Connecting local responses around the world
Since December 2011, The Constellation has worked in partnership with the World Health Organisation and Health Nest Uganda to transfer the Community Life Competence process. The aim of the partnership has been to strengthen the participation of older persons in local community responses. In April 2012, a group of new CLCP facilitators met together to measure their progress and document their experiences. These are their stories.
Our will awakened by CLCP
Building local teams in Kigungu
Fred Wamala, Florence Namara, Mansour Mohammed, Veronica Nyakaana
Following our Community Life Competence workshop in January 2012, four participants formed a team to visit Katabi-Busambaga. Here we visited the Ekiriewala Bakadde Association of older persons, and talked about their concerns for the community, and how we could bring change together. I was encouraged by the assistance our team received from the local Katabi leaders and the Village Health Team to reach the older persons and visit in their homes. This visit inspired me, Fred, to do the same in my home village, Kigungu. It helped me identify my first move.
I felt I should do the same in my area so, after the Katabi visit, I returned to my home village and visited the chairpersons of the five villages making up Kigungu: Mayanzi, Missoli, Old Entebbe, and the two islands Makusa and Riwamunyu. This was an important step in order to show respect, and to gain respect for what I wanted to do. The chairpersons from each village welcomed me warmly, and appreciated my intention, introducing me to the Village Health Teams. To my surprise, I found that there were many members of the Village Health Team already active in my area, and I noticed that their follow-up work had a similar purpose to mine. They accepted to work together so, together, we began to move from home to home to identify the elderly and other vulnerable groups.
In fact, moving around with local leaders and village health teammates helped me to identify the elderly in our community, and it made my work of talking with them much easier. We talked freely about their state of living, about HIV and AIDS, about orphaning, stigma, and idleness. At the end, many of the local team came to agree that working together, meeting together and talking about the problems in our surroundings can help us overcome those problems.
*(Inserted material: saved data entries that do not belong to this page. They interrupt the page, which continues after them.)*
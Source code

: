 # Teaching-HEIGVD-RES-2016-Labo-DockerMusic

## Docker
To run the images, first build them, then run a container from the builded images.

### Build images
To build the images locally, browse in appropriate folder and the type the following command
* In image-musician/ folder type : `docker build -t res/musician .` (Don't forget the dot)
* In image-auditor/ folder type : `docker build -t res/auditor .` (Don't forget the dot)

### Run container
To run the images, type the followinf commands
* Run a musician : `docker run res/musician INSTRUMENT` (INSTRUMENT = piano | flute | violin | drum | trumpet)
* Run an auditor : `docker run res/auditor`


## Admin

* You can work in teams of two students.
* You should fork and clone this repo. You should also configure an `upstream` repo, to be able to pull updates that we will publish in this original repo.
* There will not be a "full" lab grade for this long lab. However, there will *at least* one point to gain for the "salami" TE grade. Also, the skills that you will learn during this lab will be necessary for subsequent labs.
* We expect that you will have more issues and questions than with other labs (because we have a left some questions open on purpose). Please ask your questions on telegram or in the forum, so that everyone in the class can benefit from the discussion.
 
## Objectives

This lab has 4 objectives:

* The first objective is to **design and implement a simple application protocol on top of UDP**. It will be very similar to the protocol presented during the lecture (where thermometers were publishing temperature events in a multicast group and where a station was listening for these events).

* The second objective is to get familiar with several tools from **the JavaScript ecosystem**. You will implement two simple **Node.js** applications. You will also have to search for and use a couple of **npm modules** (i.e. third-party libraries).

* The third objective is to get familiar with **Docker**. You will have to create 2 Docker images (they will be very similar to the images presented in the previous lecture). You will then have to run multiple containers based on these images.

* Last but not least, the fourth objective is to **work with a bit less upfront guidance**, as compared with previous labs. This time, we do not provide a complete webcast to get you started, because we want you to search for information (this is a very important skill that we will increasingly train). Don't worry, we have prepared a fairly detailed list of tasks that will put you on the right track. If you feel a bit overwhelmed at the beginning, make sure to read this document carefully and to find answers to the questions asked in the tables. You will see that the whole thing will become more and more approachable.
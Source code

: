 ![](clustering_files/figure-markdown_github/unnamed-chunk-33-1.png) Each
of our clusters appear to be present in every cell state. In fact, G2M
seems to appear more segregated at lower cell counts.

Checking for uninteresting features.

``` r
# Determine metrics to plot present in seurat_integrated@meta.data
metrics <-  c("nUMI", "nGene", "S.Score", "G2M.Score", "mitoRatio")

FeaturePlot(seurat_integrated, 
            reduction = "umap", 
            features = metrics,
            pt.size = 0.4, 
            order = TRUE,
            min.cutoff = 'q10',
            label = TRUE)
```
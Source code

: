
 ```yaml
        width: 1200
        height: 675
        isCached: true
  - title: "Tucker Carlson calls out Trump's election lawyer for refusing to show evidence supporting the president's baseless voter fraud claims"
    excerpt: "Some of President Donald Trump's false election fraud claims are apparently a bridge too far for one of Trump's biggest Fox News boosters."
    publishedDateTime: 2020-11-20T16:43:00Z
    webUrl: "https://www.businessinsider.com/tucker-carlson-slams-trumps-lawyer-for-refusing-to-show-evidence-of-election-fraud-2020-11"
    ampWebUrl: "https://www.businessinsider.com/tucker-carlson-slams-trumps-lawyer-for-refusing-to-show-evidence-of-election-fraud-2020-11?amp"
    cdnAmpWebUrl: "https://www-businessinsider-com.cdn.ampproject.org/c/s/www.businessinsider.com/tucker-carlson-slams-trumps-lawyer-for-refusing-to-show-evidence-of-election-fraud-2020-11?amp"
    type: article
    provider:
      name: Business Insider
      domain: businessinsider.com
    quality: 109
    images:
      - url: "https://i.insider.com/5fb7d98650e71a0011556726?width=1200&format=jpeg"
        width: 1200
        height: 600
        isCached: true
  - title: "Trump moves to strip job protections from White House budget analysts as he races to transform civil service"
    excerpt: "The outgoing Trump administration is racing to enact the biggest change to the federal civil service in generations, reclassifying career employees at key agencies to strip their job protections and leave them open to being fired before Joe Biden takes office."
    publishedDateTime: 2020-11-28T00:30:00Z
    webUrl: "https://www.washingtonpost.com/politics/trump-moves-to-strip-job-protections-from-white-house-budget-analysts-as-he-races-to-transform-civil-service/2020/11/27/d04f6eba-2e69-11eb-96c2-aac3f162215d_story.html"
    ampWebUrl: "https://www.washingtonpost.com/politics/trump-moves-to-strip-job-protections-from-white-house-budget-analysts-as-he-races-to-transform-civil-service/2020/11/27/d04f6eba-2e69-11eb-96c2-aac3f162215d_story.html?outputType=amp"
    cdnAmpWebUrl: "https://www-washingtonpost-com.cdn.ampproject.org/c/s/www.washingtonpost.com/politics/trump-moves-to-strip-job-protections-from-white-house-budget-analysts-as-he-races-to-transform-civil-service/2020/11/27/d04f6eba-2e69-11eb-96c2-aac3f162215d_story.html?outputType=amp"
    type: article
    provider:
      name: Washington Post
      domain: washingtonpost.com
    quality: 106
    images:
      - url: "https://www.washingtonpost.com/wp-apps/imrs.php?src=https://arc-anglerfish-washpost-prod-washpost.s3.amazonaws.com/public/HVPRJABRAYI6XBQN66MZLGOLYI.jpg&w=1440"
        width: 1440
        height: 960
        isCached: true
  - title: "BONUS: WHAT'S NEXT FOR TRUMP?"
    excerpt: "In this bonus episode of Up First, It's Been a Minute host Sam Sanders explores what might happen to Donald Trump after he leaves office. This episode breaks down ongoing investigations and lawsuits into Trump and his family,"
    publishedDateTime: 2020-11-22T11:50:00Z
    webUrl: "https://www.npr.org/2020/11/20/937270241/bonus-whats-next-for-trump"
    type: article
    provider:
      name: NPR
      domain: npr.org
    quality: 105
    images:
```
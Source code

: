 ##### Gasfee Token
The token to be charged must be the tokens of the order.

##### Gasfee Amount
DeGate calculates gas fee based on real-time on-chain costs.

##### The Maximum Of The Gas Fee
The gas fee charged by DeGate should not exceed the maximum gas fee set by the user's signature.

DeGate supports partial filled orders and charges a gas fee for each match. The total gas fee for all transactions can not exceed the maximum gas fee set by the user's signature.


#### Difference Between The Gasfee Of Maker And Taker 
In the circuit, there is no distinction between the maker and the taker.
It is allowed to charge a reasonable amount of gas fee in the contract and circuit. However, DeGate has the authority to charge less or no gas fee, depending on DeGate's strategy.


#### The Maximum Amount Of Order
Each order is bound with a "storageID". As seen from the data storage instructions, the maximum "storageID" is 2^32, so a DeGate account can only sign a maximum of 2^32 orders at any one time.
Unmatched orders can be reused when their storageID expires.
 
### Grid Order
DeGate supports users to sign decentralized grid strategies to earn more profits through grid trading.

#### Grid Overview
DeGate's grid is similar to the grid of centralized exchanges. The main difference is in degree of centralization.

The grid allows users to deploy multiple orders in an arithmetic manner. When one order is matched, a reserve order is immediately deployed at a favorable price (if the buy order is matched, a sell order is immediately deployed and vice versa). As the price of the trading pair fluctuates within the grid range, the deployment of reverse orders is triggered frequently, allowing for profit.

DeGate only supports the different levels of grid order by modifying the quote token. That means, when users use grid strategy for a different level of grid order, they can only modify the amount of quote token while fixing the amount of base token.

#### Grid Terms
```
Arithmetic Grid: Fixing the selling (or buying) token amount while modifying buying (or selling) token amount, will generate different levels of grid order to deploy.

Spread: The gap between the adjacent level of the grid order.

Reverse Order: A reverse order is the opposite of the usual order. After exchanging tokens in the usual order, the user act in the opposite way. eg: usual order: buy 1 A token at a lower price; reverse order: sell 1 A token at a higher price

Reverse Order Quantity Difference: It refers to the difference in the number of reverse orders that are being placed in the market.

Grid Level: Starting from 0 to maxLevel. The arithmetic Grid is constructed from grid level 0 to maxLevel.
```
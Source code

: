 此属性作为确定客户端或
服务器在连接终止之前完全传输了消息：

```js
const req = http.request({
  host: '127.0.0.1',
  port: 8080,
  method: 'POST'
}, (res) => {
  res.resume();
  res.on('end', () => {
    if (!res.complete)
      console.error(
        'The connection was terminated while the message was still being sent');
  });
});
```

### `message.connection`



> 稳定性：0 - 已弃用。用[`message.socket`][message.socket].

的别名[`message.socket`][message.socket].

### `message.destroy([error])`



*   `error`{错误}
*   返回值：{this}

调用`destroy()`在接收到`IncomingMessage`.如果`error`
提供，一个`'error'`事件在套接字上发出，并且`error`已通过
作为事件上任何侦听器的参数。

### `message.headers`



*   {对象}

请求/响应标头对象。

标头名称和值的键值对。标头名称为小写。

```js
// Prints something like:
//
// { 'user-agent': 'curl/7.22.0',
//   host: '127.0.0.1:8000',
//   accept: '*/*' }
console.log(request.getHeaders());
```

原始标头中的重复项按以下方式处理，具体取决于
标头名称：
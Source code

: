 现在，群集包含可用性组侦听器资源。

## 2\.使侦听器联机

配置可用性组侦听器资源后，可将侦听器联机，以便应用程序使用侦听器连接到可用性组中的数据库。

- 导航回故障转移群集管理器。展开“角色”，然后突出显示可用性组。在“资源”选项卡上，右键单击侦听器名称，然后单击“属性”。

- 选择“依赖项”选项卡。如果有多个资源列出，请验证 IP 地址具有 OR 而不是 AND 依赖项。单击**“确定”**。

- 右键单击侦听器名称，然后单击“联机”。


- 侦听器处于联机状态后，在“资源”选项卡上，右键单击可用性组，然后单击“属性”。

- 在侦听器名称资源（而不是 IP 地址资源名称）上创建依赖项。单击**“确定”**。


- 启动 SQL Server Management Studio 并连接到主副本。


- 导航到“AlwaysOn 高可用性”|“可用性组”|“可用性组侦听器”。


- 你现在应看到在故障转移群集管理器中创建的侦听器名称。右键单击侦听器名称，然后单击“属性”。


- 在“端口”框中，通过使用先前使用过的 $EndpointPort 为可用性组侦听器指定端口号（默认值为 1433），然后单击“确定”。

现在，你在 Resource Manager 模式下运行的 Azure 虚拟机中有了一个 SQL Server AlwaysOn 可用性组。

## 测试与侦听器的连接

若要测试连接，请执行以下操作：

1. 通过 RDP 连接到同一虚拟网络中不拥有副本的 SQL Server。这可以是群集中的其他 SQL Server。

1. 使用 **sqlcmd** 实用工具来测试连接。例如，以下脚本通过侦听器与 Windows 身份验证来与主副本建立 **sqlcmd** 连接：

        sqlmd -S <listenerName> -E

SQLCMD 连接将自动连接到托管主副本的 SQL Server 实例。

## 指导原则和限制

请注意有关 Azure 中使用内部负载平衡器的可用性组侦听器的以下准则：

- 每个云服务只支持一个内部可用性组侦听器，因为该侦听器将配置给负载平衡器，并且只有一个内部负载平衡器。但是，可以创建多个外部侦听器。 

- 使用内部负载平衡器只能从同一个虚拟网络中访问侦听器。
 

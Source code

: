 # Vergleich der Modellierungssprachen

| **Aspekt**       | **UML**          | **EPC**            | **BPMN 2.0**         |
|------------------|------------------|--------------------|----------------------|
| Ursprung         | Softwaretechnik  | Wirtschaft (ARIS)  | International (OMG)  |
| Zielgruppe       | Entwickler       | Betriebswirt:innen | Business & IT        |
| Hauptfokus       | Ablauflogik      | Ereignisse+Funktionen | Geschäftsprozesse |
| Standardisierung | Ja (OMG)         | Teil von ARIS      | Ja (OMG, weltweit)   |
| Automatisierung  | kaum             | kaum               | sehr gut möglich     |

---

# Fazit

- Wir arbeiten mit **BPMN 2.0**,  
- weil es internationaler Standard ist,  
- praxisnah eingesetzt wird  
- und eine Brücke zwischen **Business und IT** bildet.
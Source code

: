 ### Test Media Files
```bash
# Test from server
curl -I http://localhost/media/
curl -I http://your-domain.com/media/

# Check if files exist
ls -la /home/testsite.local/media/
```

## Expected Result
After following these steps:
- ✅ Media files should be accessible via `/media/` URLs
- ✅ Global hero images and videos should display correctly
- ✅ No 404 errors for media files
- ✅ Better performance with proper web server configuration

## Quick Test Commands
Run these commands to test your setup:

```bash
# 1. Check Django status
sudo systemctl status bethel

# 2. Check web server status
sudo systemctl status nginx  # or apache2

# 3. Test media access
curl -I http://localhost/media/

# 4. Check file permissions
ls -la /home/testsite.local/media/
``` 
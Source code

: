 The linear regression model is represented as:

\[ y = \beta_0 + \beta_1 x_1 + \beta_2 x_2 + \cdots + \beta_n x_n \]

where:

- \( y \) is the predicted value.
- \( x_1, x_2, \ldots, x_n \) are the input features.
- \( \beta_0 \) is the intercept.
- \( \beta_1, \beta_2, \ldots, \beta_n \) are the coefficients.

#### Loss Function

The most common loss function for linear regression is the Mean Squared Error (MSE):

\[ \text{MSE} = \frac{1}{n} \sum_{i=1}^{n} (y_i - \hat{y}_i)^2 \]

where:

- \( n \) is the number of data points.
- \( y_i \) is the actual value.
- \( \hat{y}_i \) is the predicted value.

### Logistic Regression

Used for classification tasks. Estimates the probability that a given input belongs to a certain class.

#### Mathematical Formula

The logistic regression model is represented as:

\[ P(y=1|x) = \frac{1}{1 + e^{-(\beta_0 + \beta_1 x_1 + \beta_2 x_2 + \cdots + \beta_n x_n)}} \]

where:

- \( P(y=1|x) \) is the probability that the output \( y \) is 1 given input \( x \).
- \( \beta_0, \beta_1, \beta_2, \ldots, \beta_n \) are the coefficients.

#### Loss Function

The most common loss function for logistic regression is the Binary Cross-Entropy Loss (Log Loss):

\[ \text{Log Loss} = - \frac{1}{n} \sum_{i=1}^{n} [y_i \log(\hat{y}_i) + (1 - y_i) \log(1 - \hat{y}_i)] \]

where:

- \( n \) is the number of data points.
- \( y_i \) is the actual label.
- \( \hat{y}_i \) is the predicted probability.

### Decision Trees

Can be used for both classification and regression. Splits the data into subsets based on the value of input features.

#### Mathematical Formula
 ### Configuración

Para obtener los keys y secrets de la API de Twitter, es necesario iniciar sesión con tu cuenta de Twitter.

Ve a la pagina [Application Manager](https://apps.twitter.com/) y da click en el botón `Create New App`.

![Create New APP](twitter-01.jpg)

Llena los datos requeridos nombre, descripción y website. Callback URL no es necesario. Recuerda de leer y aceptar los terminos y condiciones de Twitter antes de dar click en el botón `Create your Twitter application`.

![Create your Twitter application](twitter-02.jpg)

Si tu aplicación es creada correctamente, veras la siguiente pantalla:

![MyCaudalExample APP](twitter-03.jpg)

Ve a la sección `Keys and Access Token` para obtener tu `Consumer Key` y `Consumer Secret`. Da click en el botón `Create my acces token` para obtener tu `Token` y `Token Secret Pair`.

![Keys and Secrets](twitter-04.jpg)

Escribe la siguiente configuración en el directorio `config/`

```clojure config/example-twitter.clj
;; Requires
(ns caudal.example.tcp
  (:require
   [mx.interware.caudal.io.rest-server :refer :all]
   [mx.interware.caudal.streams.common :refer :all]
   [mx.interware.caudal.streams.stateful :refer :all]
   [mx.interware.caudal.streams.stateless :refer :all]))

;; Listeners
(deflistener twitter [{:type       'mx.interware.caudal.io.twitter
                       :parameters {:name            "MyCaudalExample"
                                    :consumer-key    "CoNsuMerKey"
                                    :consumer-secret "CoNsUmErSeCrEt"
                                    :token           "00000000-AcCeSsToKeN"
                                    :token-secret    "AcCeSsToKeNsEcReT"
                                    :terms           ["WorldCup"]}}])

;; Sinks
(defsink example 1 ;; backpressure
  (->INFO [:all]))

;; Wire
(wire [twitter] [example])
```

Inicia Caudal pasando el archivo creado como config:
In most villages where I have visited, some form of local team has been formed, and house-to-house movement is gaining momentum. These teams are identifying strengths, stimulating people and creating awareness on how best to tackle their problems without depending on help from the outside. Community groups of five people each have been formed to engage in local business activities on the shores of Lake Victoria – mainly fishing, vendoring and transport. Some groups even decided to venture into some small-scale commercial farming because of the meagre resources they possessed.
Community Life Competence has awakened these small villages, and their will to sustain themselves, and we have taken a step forward.